Extract the lines from the first one in the records below through the line containing "### Session Schedule", keeping both ends and leaving out any pictures.

Saved entries
[Start of section]

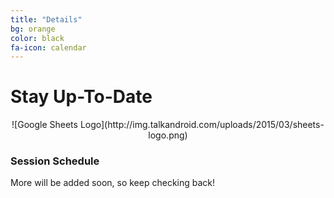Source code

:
 ```yaml
---
title: "Details"
bg: orange
color: black
fa-icon: calendar
---
```


# Stay Up-To-Date
<p align="center">
 ![Google Sheets Logo](http://img.talkandroid.com/uploads/2015/03/sheets-logo.png)
</p>


### Session Schedule

More will be added soon, so keep checking back!
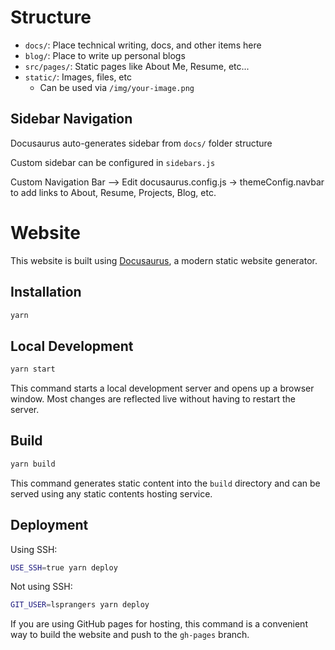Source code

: # Structure
- `docs/`: Place technical writing, docs, and other items here
- `blog/`: Place to write up personal blogs
- `src/pages/`: Static pages like About Me, Resume, etc...
- `static/`: Images, files, etc
    - Can be used via `/img/your-image.png`

## Sidebar Navigation
Docusaurus auto-generates sidebar from `docs/` folder structure

Custom sidebar can be configured in `sidebars.js`

Custom Navigation Bar --> Edit docusaurus.config.js → themeConfig.navbar to add links to About, Resume, Projects, Blog, etc.


# Website

This website is built using [Docusaurus](https://docusaurus.io/), a modern static website generator.

## Installation

```bash
yarn
```

## Local Development

```bash
yarn start
```

This command starts a local development server and opens up a browser window. Most changes are reflected live without having to restart the server.

## Build

```bash
yarn build
```

This command generates static content into the `build` directory and can be served using any static contents hosting service.

## Deployment

Using SSH:

```bash
USE_SSH=true yarn deploy
```

Not using SSH:

```bash
GIT_USER=lsprangers yarn deploy
```

If you are using GitHub pages for hosting, this command is a convenient way to build the website and push to the `gh-pages` branch.
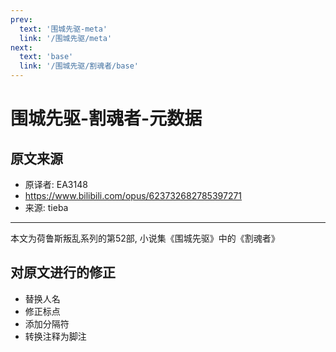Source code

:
 ```yaml
---
prev:
  text: '围城先驱-meta'
  link: '/围城先驱/meta'
next:
  text: 'base'
  link: '/围城先驱/割魂者/base'
---
```


# 围城先驱-割魂者-元数据

## 原文来源

+ 原译者: EA3148
+ <https://www.bilibili.com/opus/623732682785397271>
+ 来源: tieba

--------

本文为荷鲁斯叛乱系列的第52部, 小说集《围城先驱》中的《割魂者》

## 对原文进行的修正

+ 替换人名
+ 修正标点
+ 添加分隔符
+ 转换注释为脚注
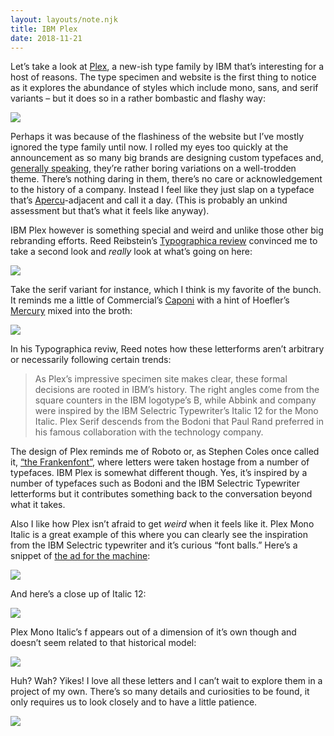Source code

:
 ```yaml
---
layout: layouts/note.njk
title: IBM Plex
date: 2018-11-21
---
```


Let’s take a look at [Plex](https://www.ibm.com/plex/), a new-ish type family by IBM that’s interesting for a host of reasons. The type specimen and website is the first thing to notice as it explores the abundance of styles which include mono, sans, and serif variants – but it does so in a rather bombastic and flashy way:

![](https://buttondown.s3.us-west-2.amazonaws.com/images/637a563c-1cfc-4c4e-ae8e-5d1169fc181d.png)

Perhaps it was because of the flashiness of the website but I’ve mostly ignored the type family until now. I rolled my eyes too quickly at the announcement as so many big brands are designing custom typefaces and, [generally speaking](https://twitter.com/ohnotypeco/status/963529463353851905?lang=en), they’re rather boring variations on a well-trodden theme. There’s nothing daring in them, there’s no care or acknowledgement to the history of a company. Instead I feel like they just slap on a typeface that’s [Apercu](https://www.colophon-foundry.org/typefaces/apercu/)-adjacent and call it a day. (This is probably an unkind assessment but that’s what it feels like anyway).

IBM Plex however is something special and weird and unlike those other big rebranding efforts. Reed Reibstein’s [Typographica review](https://typographica.org/typeface-reviews/ibm-plex/) convinced me to take a second look and _really_ look at what’s going on here:

![](https://buttondown.s3.us-west-2.amazonaws.com/images/dce0b0b5-15e4-4498-87f6-9de6a585a60e.png)

Take the serif variant for instance, which I think is my favorite of the bunch. It reminds me a little of Commercial’s [Caponi](https://commercialtype.com/catalog/caponi) with a hint of Hoefler’s [Mercury](https://www.typography.com/fonts/mercury-text/overview/) mixed into the broth:

![](https://buttondown.s3.us-west-2.amazonaws.com/images/0f096625-fee1-4588-899d-205655939d08.png)

In his Typographica reviw, Reed notes how these letterforms aren’t arbitrary or necessarily following certain trends:

> As Plex’s impressive specimen site makes clear, these formal decisions are rooted in IBM’s history. The right angles come from the square counters in the IBM logotype’s B, while Abbink and company were inspired by the IBM Selectric Typewriter’s Italic 12 for the Mono Italic. Plex Serif descends from the Bodoni that Paul Rand preferred in his famous collaboration with the technology company.

The design of Plex reminds me of Roboto or, as Stephen Coles once called it, [“the Frankenfont”](https://typographica.org/on-typography/roboto-typeface-is-a-four-headed-frankenstein/), where letters were taken hostage from a number of typefaces. IBM Plex is somewhat different though. Yes, it’s inspired by a number of typefaces such as Bodoni and the IBM Selectric Typewriter letterforms but it contributes something back to the conversation beyond what it takes.

Also I like how Plex isn’t afraid to get _weird_ when it feels like it. Plex Mono Italic is a great example of this where you can clearly see the inspiration from the IBM Selectric typewriter and it’s curious “font balls.” Here’s a snippet of [the ad for the machine](https://www.youtube.com/watch?time_continue=63&v=XuOxOVDKJh4):

![](https://buttondown.s3.us-west-2.amazonaws.com/images/53990d1b-c2c1-4a64-883e-ee5e1c8d8f37.gif)

And here’s a close up of Italic 12:

![](https://buttondown.s3.us-west-2.amazonaws.com/images/16701522-adc8-492c-9360-c71b8906bb8a.png)

Plex Mono Italic’s f appears out of a dimension of it’s own though and doesn’t seem related to that historical model:

![](https://buttondown.s3.us-west-2.amazonaws.com/images/4b0a1358-2533-4653-98e8-3c4aa1f67285.png)

Huh? Wah? Yikes! I love all these letters and I can’t wait to explore them in a project of my own. There’s so many details and curiosities to be found, it only requires us to look closely and to have a little patience.

![](https://buttondown.s3.us-west-2.amazonaws.com/images/ba9bccb9-325e-4385-9b16-a46ed90423f7.png)
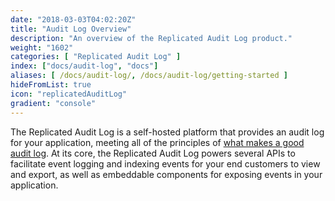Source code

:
 ```yaml
---
date: "2018-03-03T04:02:20Z"
title: "Audit Log Overview"
description: "An overview of the Replicated Audit Log product."
weight: "1602"
categories: [ "Replicated Audit Log" ]
index: ["docs/audit-log", "docs"]
aliases: [ /docs/audit-log/, /docs/audit-log/getting-started ]
hideFromList: true
icon: "replicatedAuditLog"
gradient: "console"
---
```


The Replicated Audit Log is a self-hosted platform that provides an audit log for your application, meeting all of the principles of [what makes a good audit log](/docs/audit-logs/how-to/basics). At its core, the Replicated Audit Log powers several APIs to facilitate event logging and indexing events for your end customers to view and export, as well as embeddable components for exposing events in your application.
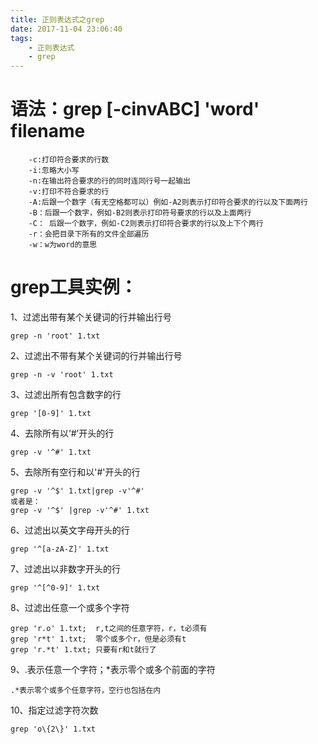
 ```yaml
---
title: 正则表达式之grep
date: 2017-11-04 23:06:40
tags:
	- 正则表达式
	- grep
---
```


# 语法：grep [-cinvABC] 'word' filename

```
	-c:打印符合要求的行数
	-i:忽略大小写
	-n:在输出符合要求的行的同时连同行号一起输出
	-v:打印不符合要求的行
	-A:后跟一个数字（有无空格都可以）例如-A2则表示打印符合要求的行以及下面两行
	-B：后跟一个数字，例如-B2则表示打印符号要求的行以及上面两行
	-C： 后跟一个数字，例如-C2则表示打印符合要求的行以及上下个两行
	-r：会把目录下所有的文件全部遍历
	-w：w为word的意思
```

<!-- more -->

# grep工具实例：

1、过滤出带有某个关键词的行并输出行号

	grep -n 'root' 1.txt

2、过滤出不带有某个关键词的行并输出行号
	
	grep -n -v 'root' 1.txt

3、过滤出所有包含数字的行

	grep '[0-9]' 1.txt

4、去除所有以‘#’开头的行
	
	grep -v '^#' 1.txt

5、去除所有空行和以'#'开头的行
	
	grep -v '^$' 1.txt|grep -v'^#'
	或者是：
	grep -v '^$' |grep -v'^#' 1.txt
	
6、过滤出以英文字母开头的行
	
	grep '^[a-zA-Z]' 1.txt

7、过滤出以非数字开头的行
	
	grep '^[^0-9]' 1.txt

8、过滤出任意一个或多个字符
	
	grep 'r.o' 1.txt;  r,t之间的任意字符，r，t必须有
	grep 'r*t' 1.txt;  零个或多个r，但是必须有t
	grep 'r.*t' 1.txt; 只要有r和t就行了

9、.表示任意一个字符；*表示零个或多个前面的字符
	
	.*表示零个或多个任意字符，空行也包括在内

10、指定过滤字符次数

	grep 'o\{2\}' 1.txt

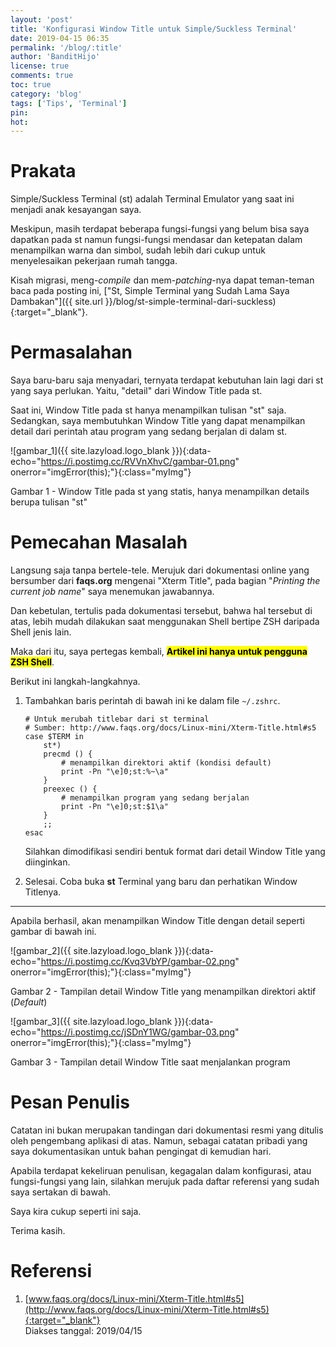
 ```yaml
---
layout: 'post'
title: 'Konfigurasi Window Title untuk Simple/Suckless Terminal'
date: 2019-04-15 06:35
permalink: '/blog/:title'
author: 'BanditHijo'
license: true
comments: true
toc: true
category: 'blog'
tags: ['Tips', 'Terminal']
pin:
hot:
---
```


<!-- BANNER OF THE POST -->
<!-- <img class="post&#45;body&#45;img" src="{{ site.lazyload.logo_blank_banner }}" data&#45;echo="#" alt="banner"> -->

# Prakata

Simple/Suckless Terminal (st) adalah Terminal Emulator yang saat ini menjadi anak kesayangan saya.

Meskipun, masih terdapat beberapa fungsi-fungsi yang belum bisa saya dapatkan pada st namun fungsi-fungsi mendasar dan ketepatan dalam menampilkan warna dan simbol, sudah lebih dari cukup untuk menyelesaikan pekerjaan rumah tangga.

Kisah migrasi, meng-*compile* dan mem-*patching*-nya dapat teman-teman baca pada posting ini, ["St, Simple Terminal yang Sudah Lama Saya Dambakan"]({{ site.url }}/blog/st-simple-terminal-dari-suckless){:target="_blank"}.

# Permasalahan

Saya baru-baru saja menyadari, ternyata terdapat kebutuhan lain lagi dari st yang saya perlukan. Yaitu, "detail" dari Window Title pada st.

Saat ini, Window Title pada st hanya menampilkan tulisan "st" saja. Sedangkan, saya membutuhkan Window Title yang dapat menampilkan detail dari perintah atau program yang sedang berjalan di dalam st.

![gambar_1]({{ site.lazyload.logo_blank }}){:data-echo="https://i.postimg.cc/RVVnXhvC/gambar-01.png" onerror="imgError(this);"}{:class="myImg"}
<p class="img-caption">Gambar 1 - Window Title pada st yang statis, hanya menampilkan details berupa tulisan "st"</p>

# Pemecahan Masalah

Langsung saja tanpa bertele-tele. Merujuk dari dokumentasi online yang bersumber dari **faqs.org** mengenai "Xterm Title", pada bagian "*Printing the current job name*" saya menemukan jawabannya.

Dan kebetulan, tertulis pada dokumentasi tersebut, bahwa hal tersebut di atas, lebih mudah dilakukan saat menggunakan Shell bertipe ZSH daripada Shell jenis lain.

Maka dari itu, saya pertegas kembali, <mark><b>Artikel ini hanya untuk pengguna ZSH Shell</b></mark>.

Berikut ini langkah-langkahnya.

1. Tambahkan baris perintah di bawah ini ke dalam file `~/.zshrc`.

    ```shell
    # Untuk merubah titlebar dari st terminal
    # Sumber: http://www.faqs.org/docs/Linux-mini/Xterm-Title.html#s5
    case $TERM in
        st*)
        precmd () {
            # menampilkan direktori aktif (kondisi default)
            print -Pn "\e]0;st:%~\a"
        }
        preexec () {
            # menampilkan program yang sedang berjalan
            print -Pn "\e]0;st:$1\a"
        }
        ;;
    esac
    ```

    Silahkan dimodifikasi sendiri bentuk format dari detail Window Title yang diinginkan.

2. Selesai. Coba buka **st** Terminal yang baru dan perhatikan Window Titlenya.

<hr>

Apabila berhasil, akan menampilkan Window Title dengan detail seperti gambar di bawah ini.

![gambar_2]({{ site.lazyload.logo_blank }}){:data-echo="https://i.postimg.cc/Kvq3VbYP/gambar-02.png" onerror="imgError(this);"}{:class="myImg"}
<p class="img-caption">Gambar 2 - Tampilan detail Window Title yang menampilkan direktori aktif (<i>Default</i>)</p>

![gambar_3]({{ site.lazyload.logo_blank }}){:data-echo="https://i.postimg.cc/jSDnY1WG/gambar-03.png" onerror="imgError(this);"}{:class="myImg"}
<p class="img-caption">Gambar 3 - Tampilan detail Window Title saat menjalankan program</p>



# Pesan Penulis

Catatan ini bukan merupakan tandingan dari dokumentasi resmi yang ditulis oleh pengembang aplikasi di atas. Namun, sebagai catatan pribadi yang saya dokumentasikan untuk bahan pengingat di kemudian hari.

Apabila terdapat kekeliruan penulisan, kegagalan dalam konfigurasi, atau fungsi-fungsi yang lain, silahkan merujuk pada daftar referensi yang sudah saya sertakan di bawah.

Saya kira cukup seperti ini saja.

Terima kasih.


# Referensi

1. [www.faqs.org/docs/Linux-mini/Xterm-Title.html#s5](http://www.faqs.org/docs/Linux-mini/Xterm-Title.html#s5){:target="_blank"}
<br>Diakses tanggal: 2019/04/15


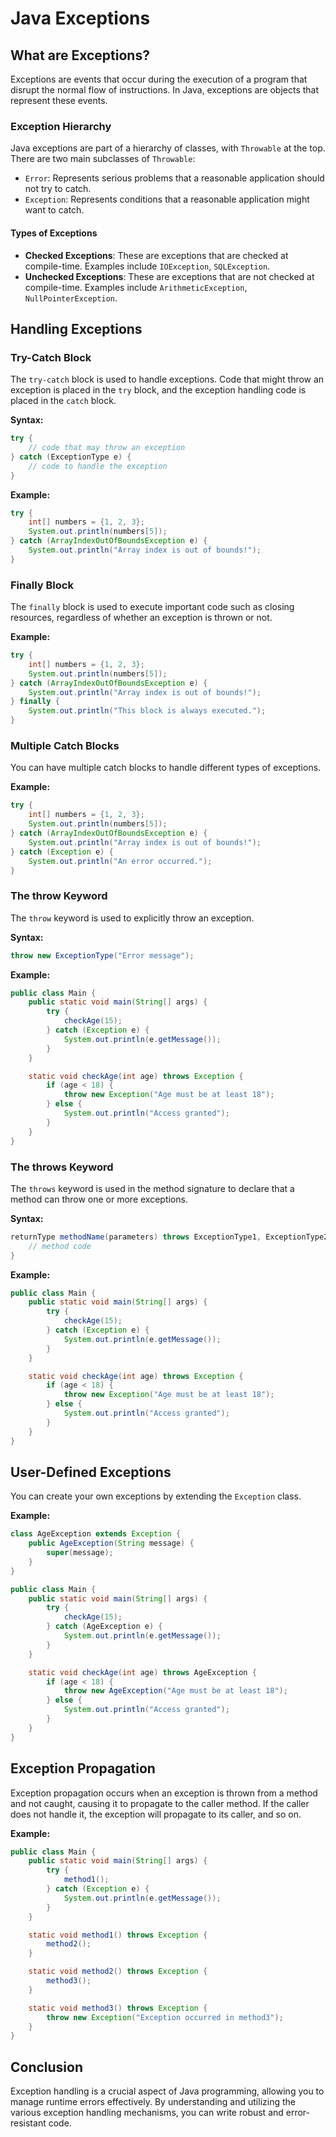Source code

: # Java Exceptions

## What are Exceptions?

Exceptions are events that occur during the execution of a program that disrupt the normal flow of instructions. In Java, exceptions are objects that represent these events.

### Exception Hierarchy

Java exceptions are part of a hierarchy of classes, with `Throwable` at the top. There are two main subclasses of `Throwable`:

- `Error`: Represents serious problems that a reasonable application should not try to catch.
- `Exception`: Represents conditions that a reasonable application might want to catch.

#### Types of Exceptions

- **Checked Exceptions**: These are exceptions that are checked at compile-time. Examples include `IOException`, `SQLException`.
- **Unchecked Exceptions**: These are exceptions that are not checked at compile-time. Examples include `ArithmeticException`, `NullPointerException`.

## Handling Exceptions

### Try-Catch Block

The `try-catch` block is used to handle exceptions. Code that might throw an exception is placed in the `try` block, and the exception handling code is placed in the `catch` block.

**Syntax:**

```java
try {
    // code that may throw an exception
} catch (ExceptionType e) {
    // code to handle the exception
}
```

**Example:**

```java
try {
    int[] numbers = {1, 2, 3};
    System.out.println(numbers[5]);
} catch (ArrayIndexOutOfBoundsException e) {
    System.out.println("Array index is out of bounds!");
}
```

### Finally Block

The `finally` block is used to execute important code such as closing resources, regardless of whether an exception is thrown or not.

**Example:**

```java
try {
    int[] numbers = {1, 2, 3};
    System.out.println(numbers[5]);
} catch (ArrayIndexOutOfBoundsException e) {
    System.out.println("Array index is out of bounds!");
} finally {
    System.out.println("This block is always executed.");
}
```

### Multiple Catch Blocks

You can have multiple catch blocks to handle different types of exceptions.

**Example:**

```java
try {
    int[] numbers = {1, 2, 3};
    System.out.println(numbers[5]);
} catch (ArrayIndexOutOfBoundsException e) {
    System.out.println("Array index is out of bounds!");
} catch (Exception e) {
    System.out.println("An error occurred.");
}
```

### The throw Keyword

The `throw` keyword is used to explicitly throw an exception.

**Syntax:**

```java
throw new ExceptionType("Error message");
```

**Example:**

```java
public class Main {
    public static void main(String[] args) {
        try {
            checkAge(15);
        } catch (Exception e) {
            System.out.println(e.getMessage());
        }
    }

    static void checkAge(int age) throws Exception {
        if (age < 18) {
            throw new Exception("Age must be at least 18");
        } else {
            System.out.println("Access granted");
        }
    }
}
```

### The throws Keyword

The `throws` keyword is used in the method signature to declare that a method can throw one or more exceptions.

**Syntax:**

```java
returnType methodName(parameters) throws ExceptionType1, ExceptionType2 {
    // method code
}
```

**Example:**

```java
public class Main {
    public static void main(String[] args) {
        try {
            checkAge(15);
        } catch (Exception e) {
            System.out.println(e.getMessage());
        }
    }

    static void checkAge(int age) throws Exception {
        if (age < 18) {
            throw new Exception("Age must be at least 18");
        } else {
            System.out.println("Access granted");
        }
    }
}
```

## User-Defined Exceptions

You can create your own exceptions by extending the `Exception` class.

**Example:**

```java
class AgeException extends Exception {
    public AgeException(String message) {
        super(message);
    }
}

public class Main {
    public static void main(String[] args) {
        try {
            checkAge(15);
        } catch (AgeException e) {
            System.out.println(e.getMessage());
        }
    }

    static void checkAge(int age) throws AgeException {
        if (age < 18) {
            throw new AgeException("Age must be at least 18");
        } else {
            System.out.println("Access granted");
        }
    }
}
```

## Exception Propagation

Exception propagation occurs when an exception is thrown from a method and not caught, causing it to propagate to the caller method. If the caller does not handle it, the exception will propagate to its caller, and so on.

**Example:**

```java
public class Main {
    public static void main(String[] args) {
        try {
            method1();
        } catch (Exception e) {
            System.out.println(e.getMessage());
        }
    }

    static void method1() throws Exception {
        method2();
    }

    static void method2() throws Exception {
        method3();
    }

    static void method3() throws Exception {
        throw new Exception("Exception occurred in method3");
    }
}
```

## Conclusion

Exception handling is a crucial aspect of Java programming, allowing you to manage runtime errors effectively. By understanding and utilizing the various exception handling mechanisms, you can write robust and error-resistant code.
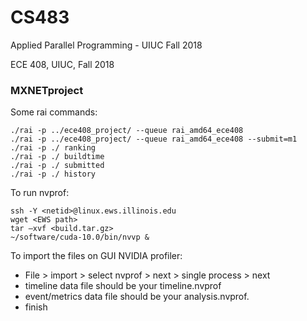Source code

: # CS483

Applied Parallel Programming - UIUC Fall 2018

ECE 408, UIUC, Fall 2018

### MXNETproject

Some rai commands:

```
./rai -p ../ece408_project/ --queue rai_amd64_ece408
./rai -p ../ece408_project/ --queue rai_amd64_ece408 --submit=m1
./rai -p ./ ranking
./rai -p ./ buildtime
./rai -p ./ submitted
./rai -p ./ history
```

To run nvprof:

```
ssh -Y <netid>@linux.ews.illinois.edu
wget <EWS path>
tar –xvf <build.tar.gz>
~/software/cuda-10.0/bin/nvvp &
```

To import the files on GUI NVIDIA profiler:
- File > import > select nvprof > next > single process > next
- timeline data file should be your timeline.nvprof
- event/metrics data file should be your analysis.nvprof.
- finish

[End of section]

[OUTPUT BELOW]
Source code

:
 ```yaml
---
title: "Details"
bg: orange
color: black
fa-icon: calendar
---
```


# Stay Up-To-Date
<p align="center">
 ![Google Sheets Logo](http://img.talkandroid.com/uploads/2015/03/sheets-logo.png)
</p>


### Session Schedule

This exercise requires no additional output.